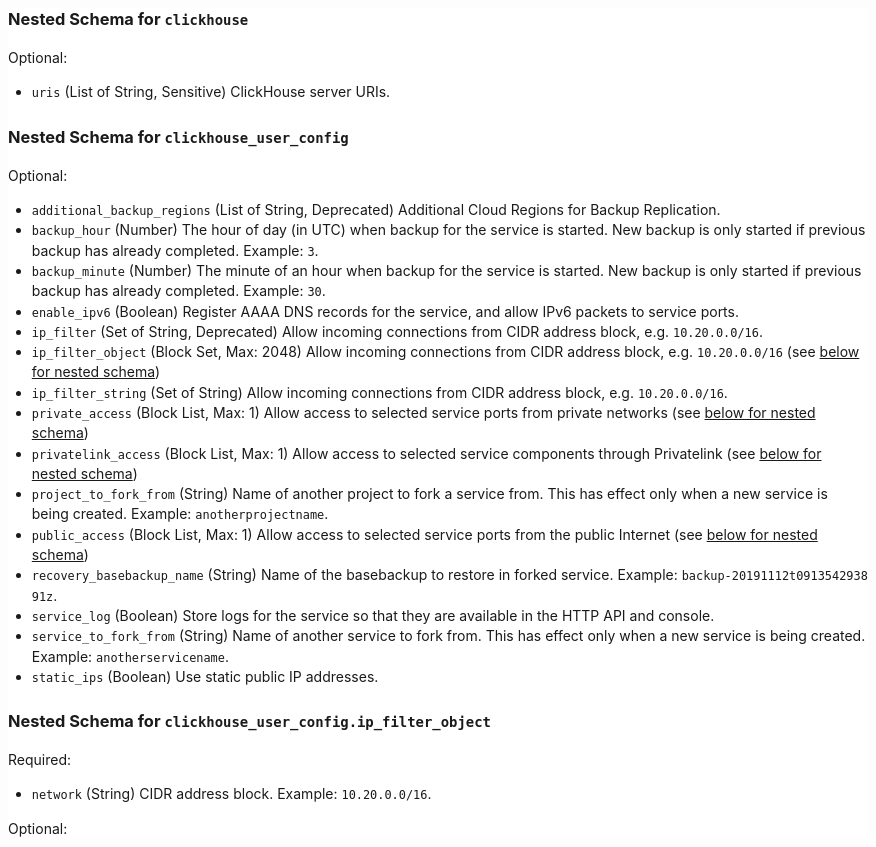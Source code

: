 <a id="nestedblock--clickhouse"></a>
### Nested Schema for `clickhouse`

Optional:

- `uris` (List of String, Sensitive) ClickHouse server URIs.


<a id="nestedblock--clickhouse_user_config"></a>
### Nested Schema for `clickhouse_user_config`

Optional:

- `additional_backup_regions` (List of String, Deprecated) Additional Cloud Regions for Backup Replication.
- `backup_hour` (Number) The hour of day (in UTC) when backup for the service is started. New backup is only started if previous backup has already completed. Example: `3`.
- `backup_minute` (Number) The minute of an hour when backup for the service is started. New backup is only started if previous backup has already completed. Example: `30`.
- `enable_ipv6` (Boolean) Register AAAA DNS records for the service, and allow IPv6 packets to service ports.
- `ip_filter` (Set of String, Deprecated) Allow incoming connections from CIDR address block, e.g. `10.20.0.0/16`.
- `ip_filter_object` (Block Set, Max: 2048) Allow incoming connections from CIDR address block, e.g. `10.20.0.0/16` (see [below for nested schema](#nestedblock--clickhouse_user_config--ip_filter_object))
- `ip_filter_string` (Set of String) Allow incoming connections from CIDR address block, e.g. `10.20.0.0/16`.
- `private_access` (Block List, Max: 1) Allow access to selected service ports from private networks (see [below for nested schema](#nestedblock--clickhouse_user_config--private_access))
- `privatelink_access` (Block List, Max: 1) Allow access to selected service components through Privatelink (see [below for nested schema](#nestedblock--clickhouse_user_config--privatelink_access))
- `project_to_fork_from` (String) Name of another project to fork a service from. This has effect only when a new service is being created. Example: `anotherprojectname`.
- `public_access` (Block List, Max: 1) Allow access to selected service ports from the public Internet (see [below for nested schema](#nestedblock--clickhouse_user_config--public_access))
- `recovery_basebackup_name` (String) Name of the basebackup to restore in forked service. Example: `backup-20191112t091354293891z`.
- `service_log` (Boolean) Store logs for the service so that they are available in the HTTP API and console.
- `service_to_fork_from` (String) Name of another service to fork from. This has effect only when a new service is being created. Example: `anotherservicename`.
- `static_ips` (Boolean) Use static public IP addresses.

<a id="nestedblock--clickhouse_user_config--ip_filter_object"></a>
### Nested Schema for `clickhouse_user_config.ip_filter_object`

Required:

- `network` (String) CIDR address block. Example: `10.20.0.0/16`.

Optional:
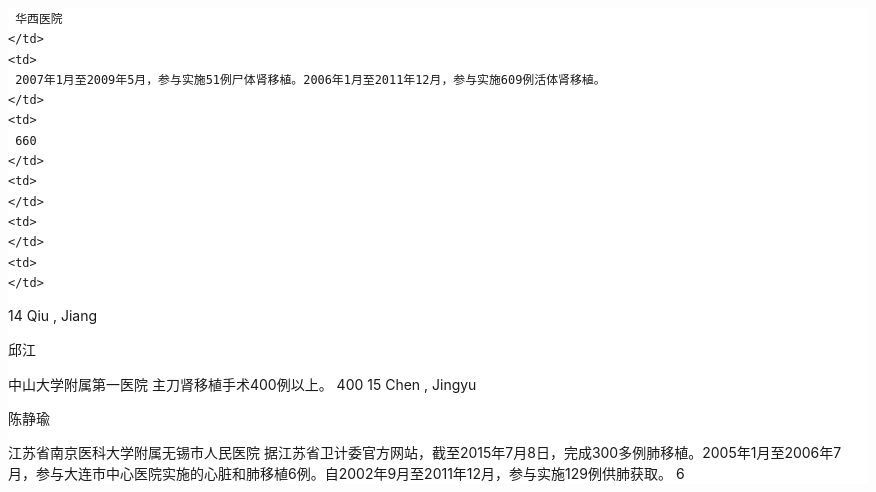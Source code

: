      华西医院
    </td>
    <td>
     2007年1月至2009年5月，参与实施51例尸体肾移植。2006年1月至2011年12月，参与实施609例活体肾移植。
    </td>
    <td>
     660
    </td>
    <td>
    </td>
    <td>
    </td>
    <td>
    </td>
   </tr>
   <tr>
    <td>
     14
    </td>
    <td>
     Qiu , Jiang
     <p>
      邱江
     </p>
    </td>
    <td>
     中山大学附属第一医院
    </td>
    <td>
     主刀肾移植手术400例以上。
    </td>
    <td>
     400
    </td>
    <td>
    </td>
    <td>
    </td>
    <td>
    </td>
   </tr>
   <tr>
    <td>
     15
    </td>
    <td>
     Chen , Jingyu
     <p>
      陈静瑜
     </p>
    </td>
    <td>
     江苏省南京医科大学附属无锡市人民医院
    </td>
    <td>
     据江苏省卫计委官方网站，截至2015年7月8日，完成300多例肺移植。2005年1月至2006年7月，参与大连市中心医院实施的心脏和肺移植6例。自2002年9月至2011年12月，参与实施129例供肺获取。
    </td>
    <td>
    </td>
    <td>
    </td>
    <td>
     6
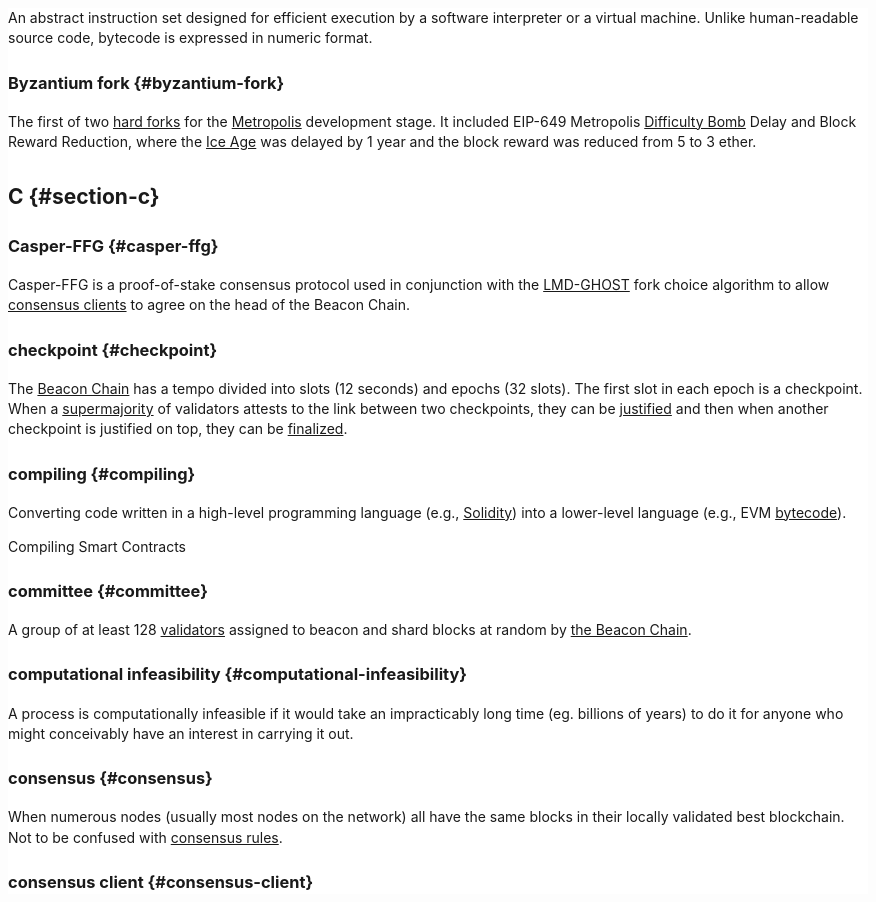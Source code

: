 An abstract instruction set designed for efficient execution by a software interpreter or a virtual machine. Unlike human-readable source code, bytecode is expressed in numeric format.

### Byzantium fork {#byzantium-fork}

The first of two [hard forks](#hard-fork) for the [Metropolis](#metropolis) development stage. It included EIP-649 Metropolis [Difficulty Bomb](#difficulty-bomb) Delay and Block Reward Reduction, where the [Ice Age](#ice-age) was delayed by 1 year and the block reward was reduced from 5 to 3 ether.

<Divider />

## C {#section-c}

### Casper-FFG {#casper-ffg}

Casper-FFG is a proof-of-stake consensus protocol used in conjunction with the [LMD-GHOST](#lmd-ghost) fork choice algorithm to allow [consensus clients](#consensus-client) to agree on the head of the Beacon Chain.

### checkpoint {#checkpoint}

The [Beacon Chain](#beacon-chain) has a tempo divided into slots (12 seconds) and epochs (32 slots). The first slot in each epoch is a checkpoint. When a [supermajority](#supermajority) of validators attests to the link between two checkpoints, they can be [justified](#justification) and then when another checkpoint is justified on top, they can be [finalized](#finality).

### compiling {#compiling}

Converting code written in a high-level programming language (e.g., [Solidity](#solidity)) into a lower-level language (e.g., EVM [bytecode](#bytecode)).

<DocLink to="/developers/docs/smart-contracts/compiling/">
  Compiling Smart Contracts
</DocLink>

### committee {#committee}

A group of at least 128 [validators](#validator) assigned to beacon and shard blocks at random by [the Beacon Chain](#beacon-chain).

### computational infeasibility {#computational-infeasibility}

A process is computationally infeasible if it would take an impracticably long time (eg. billions of years) to do it for anyone who might conceivably have an interest in carrying it out.

### consensus {#consensus}

When numerous nodes (usually most nodes on the network) all have the same blocks in their locally validated best blockchain. Not to be confused with [consensus rules](#consensus-rules).

### consensus client {#consensus-client}

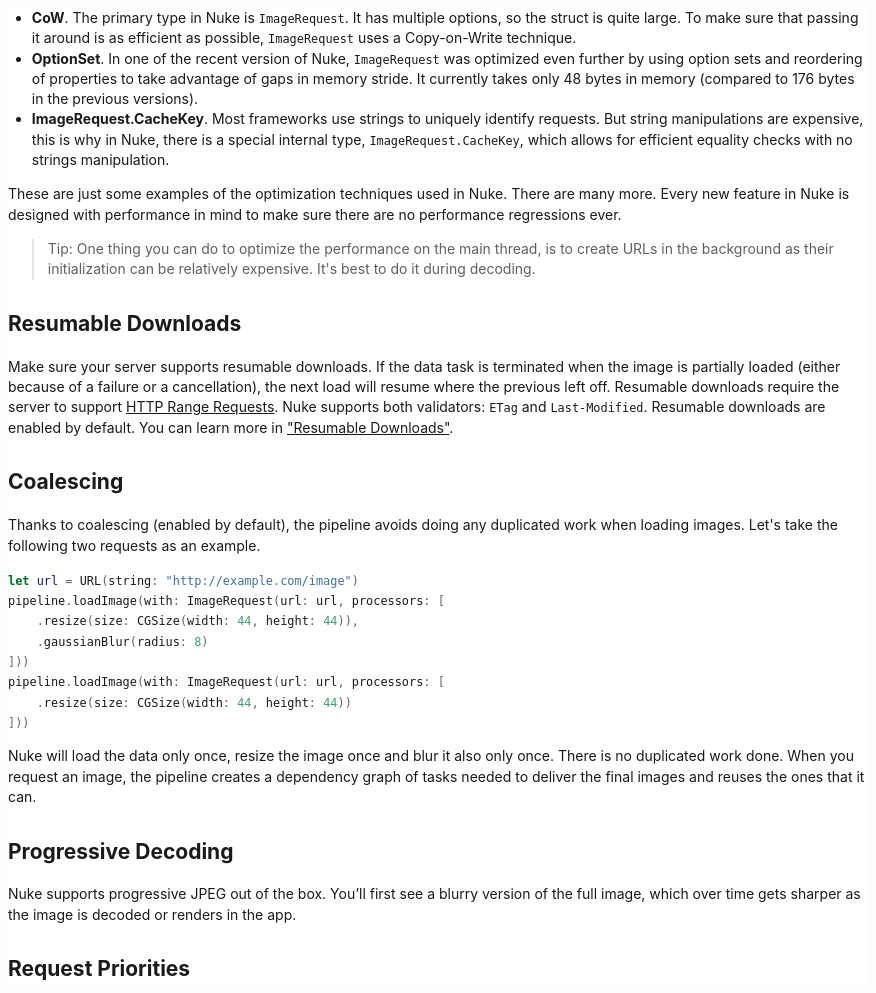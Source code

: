 - **CoW**. The primary type in Nuke is ``ImageRequest``. It has multiple options, so the struct is quite large. To make sure that passing it around is as efficient as possible, ``ImageRequest``  uses a Copy-on-Write technique.
- **OptionSet**. In one of the recent version of Nuke, ``ImageRequest`` was optimized even further by using option sets and reordering of properties to take advantage of gaps in memory stride. It currently takes only 48 bytes in memory (compared to 176 bytes in the previous versions).
- **ImageRequest.CacheKey**. Most frameworks use strings to uniquely identify requests. But string manipulations are expensive, this is why in Nuke, there is a special internal type, `ImageRequest.CacheKey`, which allows for efficient equality checks with no strings manipulation.

These are just some examples of the optimization techniques used in Nuke. There are many more. Every new feature in Nuke is designed with performance in mind to make sure there are no performance regressions ever.

> Tip: One thing you can do to optimize the performance on the main thread, is to create URLs in the background as their initialization can be relatively expensive. It's best to do it during decoding. 

## Resumable Downloads

Make sure your server supports resumable downloads. If the data task is terminated when the image is partially loaded (either because of a failure or a cancellation), the next load will resume where the previous left off. Resumable downloads require the server to support [HTTP Range Requests](https://developer.mozilla.org/en-US/docs/Web/HTTP/Range_requests). Nuke supports both validators: `ETag` and `Last-Modified`. Resumable downloads are enabled by default. You can learn more in ["Resumable Downloads"](https://kean.blog/post/resumable-downloads).

## Coalescing

Thanks to coalescing (enabled by default), the pipeline avoids doing any duplicated work when loading images. Let's take the following two requests as an example.

```swift
let url = URL(string: "http://example.com/image")
pipeline.loadImage(with: ImageRequest(url: url, processors: [
    .resize(size: CGSize(width: 44, height: 44)),
    .gaussianBlur(radius: 8)
]))
pipeline.loadImage(with: ImageRequest(url: url, processors: [
    .resize(size: CGSize(width: 44, height: 44))
]))
```

Nuke will load the data only once, resize the image once and blur it also only once. There is no duplicated work done. When you request an image, the pipeline creates a dependency graph of tasks needed to deliver the final images and reuses the ones that it can.

## Progressive Decoding

Nuke supports progressive JPEG out of the box. You’ll first see a blurry version of the full image, which over time gets sharper as the image is decoded or renders in the app.

## Request Priorities
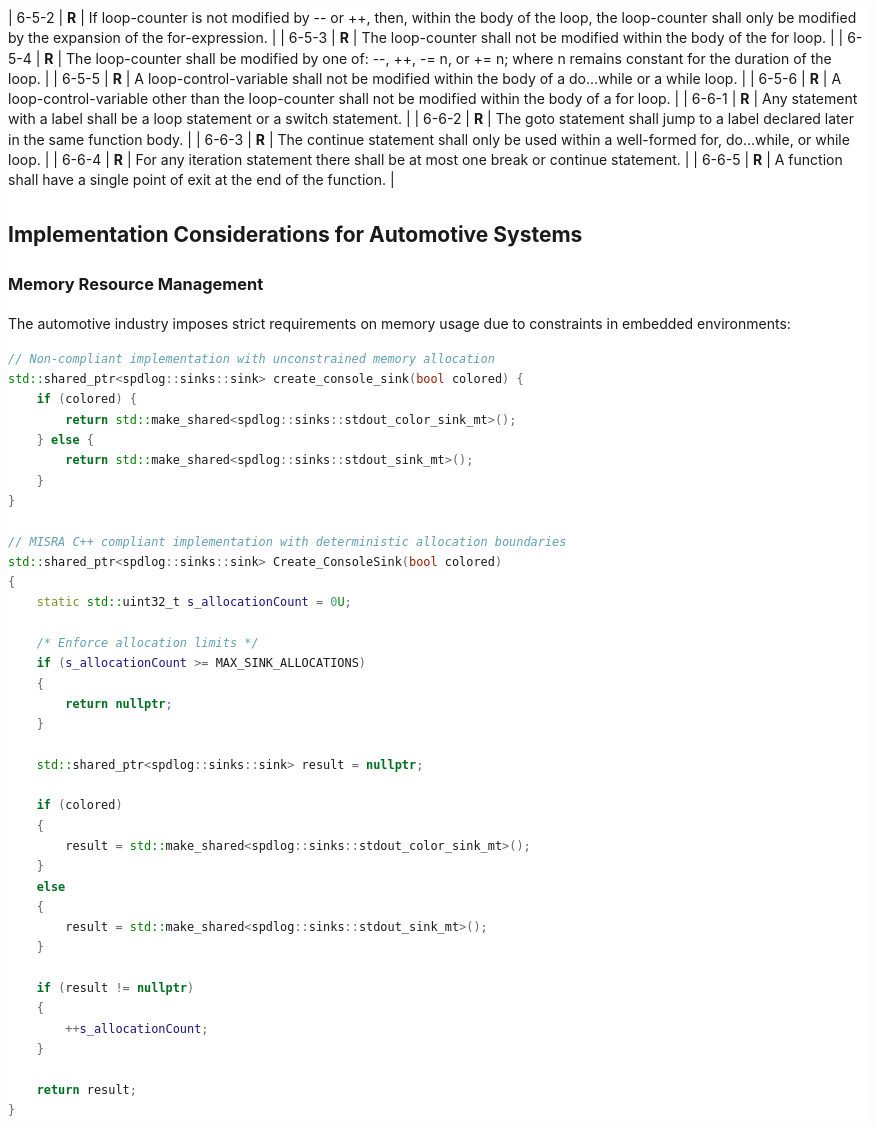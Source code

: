 | 6-5-2 | **R** | If loop-counter is not modified by -- or ++, then, within the body of the loop, the loop-counter shall only be modified by the expansion of the for-expression. |
| 6-5-3 | **R** | The loop-counter shall not be modified within the body of the for loop. |
| 6-5-4 | **R** | The loop-counter shall be modified by one of: --, ++, -= n, or += n; where n remains constant for the duration of the loop. |
| 6-5-5 | **R** | A loop-control-variable shall not be modified within the body of a do...while or a while loop. |
| 6-5-6 | **R** | A loop-control-variable other than the loop-counter shall not be modified within the body of a for loop. |
| 6-6-1 | **R** | Any statement with a label shall be a loop statement or a switch statement. |
| 6-6-2 | **R** | The goto statement shall jump to a label declared later in the same function body. |
| 6-6-3 | **R** | The continue statement shall only be used within a well-formed for, do...while, or while loop. |
| 6-6-4 | **R** | For any iteration statement there shall be at most one break or continue statement. |
| 6-6-5 | **R** | A function shall have a single point of exit at the end of the function. |

## Implementation Considerations for Automotive Systems

### Memory Resource Management

The automotive industry imposes strict requirements on memory usage due to constraints in embedded environments:

```cpp
// Non-compliant implementation with unconstrained memory allocation
std::shared_ptr<spdlog::sinks::sink> create_console_sink(bool colored) {
    if (colored) {
        return std::make_shared<spdlog::sinks::stdout_color_sink_mt>();
    } else {
        return std::make_shared<spdlog::sinks::stdout_sink_mt>();
    }
}

// MISRA C++ compliant implementation with deterministic allocation boundaries
std::shared_ptr<spdlog::sinks::sink> Create_ConsoleSink(bool colored)
{
    static std::uint32_t s_allocationCount = 0U;
    
    /* Enforce allocation limits */
    if (s_allocationCount >= MAX_SINK_ALLOCATIONS)
    {
        return nullptr;
    }
    
    std::shared_ptr<spdlog::sinks::sink> result = nullptr;
    
    if (colored)
    {
        result = std::make_shared<spdlog::sinks::stdout_color_sink_mt>();
    }
    else
    {
        result = std::make_shared<spdlog::sinks::stdout_sink_mt>();
    }
    
    if (result != nullptr)
    {
        ++s_allocationCount;
    }
    
    return result;
}
```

★ ★ ★ ★

The expected answer is an exact copy of the lines above, beginning at the line with "the loop. |" and ending at the line with "switch statement. |", with both ends in.

» PROBLEM SOLUTION:
| 6-5-4 | **R** | The loop-counter shall be modified by one of: --, ++, -= n, or += n; where n remains constant for the duration of the loop. |
| 6-5-5 | **R** | A loop-control-variable shall not be modified within the body of a do...while or a while loop. |
| 6-5-6 | **R** | A loop-control-variable other than the loop-counter shall not be modified within the body of a for loop. |
| 6-6-1 | **R** | Any statement with a label shall be a loop statement or a switch statement. |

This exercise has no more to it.